“El Cinturón Rojo” la semilla del cambio en el cambio Baix Llobregat

Hace cuarenta años todo estaba por hacer y no se sabía si todo era posible todavía. Cuarenta años después el Baix Llobregat es una comarca transformada de la mano de los ayuntamientos reales del cambio. De ciudades de aluvión, satélites, y dormitorio, construidas según los intereses del urbanismo especulador franquista, de calles sin asfaltar, cloacas a cielo abierto, sin servicios y equipamientos inexistentes, y un río, el Llobregat, vertedero de industrias y núcleos urbanos, que se desbordaba cada otoño, con las periódicas inundaciones, provocando muertos, a ser modelo de sostenibilidad y cohesión social con la recuperación del río, el litoral marino y la montaña, equipamientos educativos, sanitarios, culturales, comunitarios.

La comarca de la lucha obrera es hoy un referente en gestión municipal y sostenibilidad ambiental. No ha sido fácil ni sencillo llegar hasta donde lo han logrado estos municipios, antaño núcleos urbanos más o menos dispersos o agrupaciones de bloques de viviendas de hasta 18 plantas.
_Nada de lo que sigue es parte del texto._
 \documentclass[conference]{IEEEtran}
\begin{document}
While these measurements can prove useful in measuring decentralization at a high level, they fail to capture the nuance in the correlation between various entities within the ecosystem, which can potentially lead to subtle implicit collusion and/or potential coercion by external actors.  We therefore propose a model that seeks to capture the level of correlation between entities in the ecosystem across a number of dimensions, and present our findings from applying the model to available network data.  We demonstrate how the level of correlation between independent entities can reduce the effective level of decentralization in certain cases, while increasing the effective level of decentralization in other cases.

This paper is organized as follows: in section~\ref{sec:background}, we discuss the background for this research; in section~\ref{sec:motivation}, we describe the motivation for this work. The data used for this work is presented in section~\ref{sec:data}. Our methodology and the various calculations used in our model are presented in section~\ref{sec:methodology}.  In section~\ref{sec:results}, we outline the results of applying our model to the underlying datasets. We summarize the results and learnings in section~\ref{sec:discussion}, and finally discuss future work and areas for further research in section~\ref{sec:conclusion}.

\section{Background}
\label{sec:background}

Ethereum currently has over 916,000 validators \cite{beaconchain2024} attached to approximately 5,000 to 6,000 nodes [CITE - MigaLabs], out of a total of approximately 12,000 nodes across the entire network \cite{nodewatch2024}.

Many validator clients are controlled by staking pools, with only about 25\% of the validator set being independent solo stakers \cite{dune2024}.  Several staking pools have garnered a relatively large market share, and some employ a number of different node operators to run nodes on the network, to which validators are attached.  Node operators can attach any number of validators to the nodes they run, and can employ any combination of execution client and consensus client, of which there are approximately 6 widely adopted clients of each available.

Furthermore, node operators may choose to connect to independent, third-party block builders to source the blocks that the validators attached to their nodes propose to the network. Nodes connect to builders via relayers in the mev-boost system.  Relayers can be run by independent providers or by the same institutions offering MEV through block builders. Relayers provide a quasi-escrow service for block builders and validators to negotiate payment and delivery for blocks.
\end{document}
Cuando la izquierda ganó el año 1979 era nula la experiencia en gestión y legislación municipal. A medida que se empezaba a gobernar y a dar respuesta a las necesidades y reivindicaciones vecinales se tuvo que aprender qué quería decir gobernar una ciudad, con sus luces y sus sombras. Unos alcaldes, concejalas y concejales muy jóvenes, la mayoría en la generación de los veinte, que pasaban de la lucha obrera, vecinal y estudiantil a asumir las responsabilidades de gobernar sus ciudades teniendo que dar respuesta a las necesidades y reivindicaciones históricas.
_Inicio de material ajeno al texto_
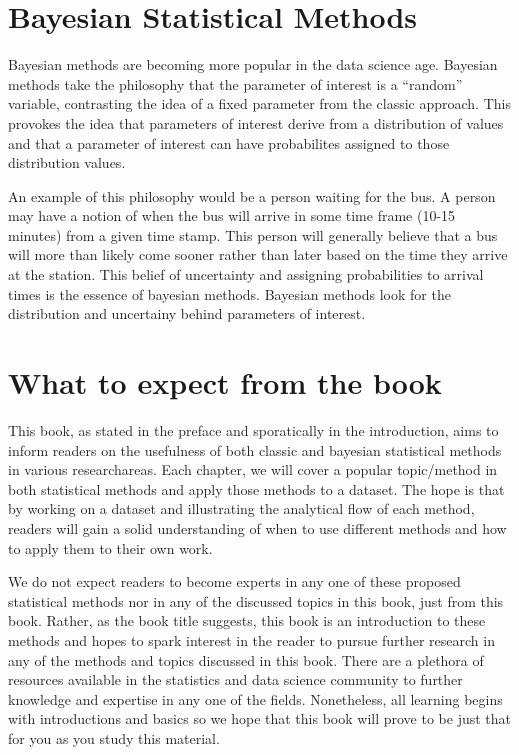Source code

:\documentclass[
  letterpaper,
  DIV=11,
  numbers=noendperiod]{scrreprt}
\begin{document}
\hypertarget{bayesian-statistical-methods}{%
\section{Bayesian Statistical
Methods}\label{bayesian-statistical-methods}}

Bayesian methods are becoming more popular in the data science age.
Bayesian methods take the philosophy that the parameter of interest is a
``random'' variable, contrasting the idea of a fixed parameter from the
classic approach. This provokes the idea that parameters of interest
derive from a distribution of values and that a parameter of interest
can have probabilites assigned to those distribution values.

An example of this philosophy would be a person waiting for the bus. A
person may have a notion of when the bus will arrive in some time frame
(10-15 minutes) from a given time stamp. This person will generally
believe that a bus will more than likely come sooner rather than later
based on the time they arrive at the station. This belief of uncertainty
and assigning probabilities to arrival times is the essence of bayesian
methods. Bayesian methods look for the distribution and uncertainy
behind parameters of interest.

\hypertarget{what-to-expect-from-the-book}{%
\section{What to expect from the
book}\label{what-to-expect-from-the-book}}

This book, as stated in the preface and sporatically in the
introduction, aims to inform readers on the usefulness of both classic
and bayesian statistical methods in various researchareas. Each chapter,
we will cover a popular topic/method in both statistical methods and
apply those methods to a dataset. The hope is that by working on a
dataset and illustrating the analytical flow of each method, readers
will gain a solid understanding of when to use different methods and how
to apply them to their own work.

We do not expect readers to become experts in any one of these proposed
statistical methods nor in any of the discussed topics in this book,
just from this book. Rather, as the book title suggests, this book is an
introduction to these methods and hopes to spark interest in the reader
to pursue further research in any of the methods and topics discussed in
this book. There are a plethora of resources available in the statistics
and data science community to further knowledge and expertise in any one
of the fields. Nonetheless, all learning begins with introductions and
basics so we hope that this book will prove to be just that for you as
you study this material.
\end{document}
Conservo en mi retina el recuerdo infantil, cuando visitábamos los amigos de Cornellá, de las calles sin asfaltar y llenas socavones de la Ciudad Satélite de San Ildefonso, con una iluminación escasa y precaria, las aguas negras sin canalizar y aquellos bloques de pisos gigantes. Esta era la realidad de los nuevos barrios de la comarca. Hoy cuando paseas por las ciudades del Baix Llobregat te quedas boquiabierto, no sólo por la gran transformación urbanística, sino por los logros conseguidos en cuanto a escuelas, hospitales, equipamientos comunitarios y vecinales.

Hoy ciudades con parques y plazas, hace cuarenta años eran ciudades en blanco y negro, hoy modelos en políticas medioambientales urbanas, en la gestión y tratamiento de residuos, con oficinas energéticas, centrales de biomasa y equipamientos con energías renovables pioneros en Europa.

Una comarca que estaba abandonada por los otros poderes, el estatal y el catalán, por su característica de comarca obrera y de campesinos muchos de ellos aparceros o pequeños propietarios de explotaciones familiares, y sin burguesía. La industria se instaló en ella en el siglo XX, sobre todo a partir de los años 50, cuyos dueños eran de fuera de la comarca. Hoy los logros y las mejoras han sido posibles porque estos ayuntamientos han sabido entretejer la colaboración institucional necesaria.

Ciudades que velan y apuestan por la igualdad de oportunidades en el acceso a educación y la cultura, con guarderías con sistemas de tarificación social en el precio, escuelas de música, auditorios, teatros, bibliotecas, centros y espacios de creación cultural. Donde se recuperaron las fiestas populares y las verbenas, y al lado de las habaneras, los gigantes y los castells encontramos la guitarra flamenca, las gaitas, las sevillanas, las jotas. Y donde al lado del catalán y el castellano hoy también se habla amazic y muchas otras lenguas. Ayuntamientos que han apostado por mantener la cohesión social a través de la educación, la formación y la cultura.

Entre los hitos a destacar el Pla Delta de El Prat, lo que podía haber sido una catástrofe se convirtió en una oportunidad para toda la comarca, gracias a la tenacidad de Lluís Tejedor, con la ampliación del aeropuerto, el puerto, la desviación del río y la construcción de la depuradora del Baix Llobregat.

Mención especial también merecen la recuperación de los espacios naturales de la montaña, del Llobregat y el su Delta, y del frente marítimo, con kilómetros de caminos por donde pasear a pie o en bicicleta, la recuperación y saneamiento de los pantanales marismas, estanques y dunas de las playas, como los parajes de El Remolar y Les Filipines

La comarca del Baix Llobregat de la mano de los ayuntamientos reales del cambio se ha transformado de comarca del orgullo obrero en el siglo XX a comarca del orgullo de ciudad en el siglo XXI.